Semiflows on finite topological spaces
Pedro J. Chocano
TL;DR
The paper analyzes semiflows on finite topological $T_0$ spaces, showing that non-trivial semiflows exist exactly when the space has down beat points, and such semiflows are essentially strong deformation retracts moving high points downward. It uses this characterization to prove that finite flows are always trivial and to connect dynamical behavior to the homotopy type of the space. A counting framework is developed: the number of semiflows $S_F(X)$ satisfies $S_F(X)\ge 2^{|D(X)|}$ and equals 1 iff $D(X)=\emptyset$, with explicit constructions (e.g., spaces $X_n$) realizing a range of values for $S_F(X)$. The work links combinatorial topology with dynamical systems on finite spaces and raises questions about realizability and the role of potential down beat points in determining semiflow richness.
Abstract
In this paper, we study flows and semiflows defined on any given finite topological $T_0$-space $X$. We show that there exist non-trivial semiflows on $X$, unless $X$ is a minimal finite space.
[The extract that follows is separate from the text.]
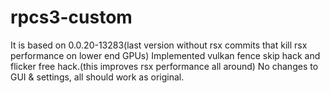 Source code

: # rpcs3-custom
It is based on 0.0.20-13283(last version without rsx commits that kill rsx performance on lower end GPUs)
Implemented vulkan fence skip hack and flicker free hack.(this improves rsx performance all around)
No changes to GUI & settings, all should work as original.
Specifically, non-trivial semiflows exist if and only if $X$ contains down beat points, and a non-trivial semiflow is essentially a strong deformation retraction. As a consequence of this result, we provide a new and concise proof that the only flow that can be defined on $X$ is the trivial flow. Finally, we discuss the number of different semiflows that can be defined on $X$ in terms of down beat points and other special points.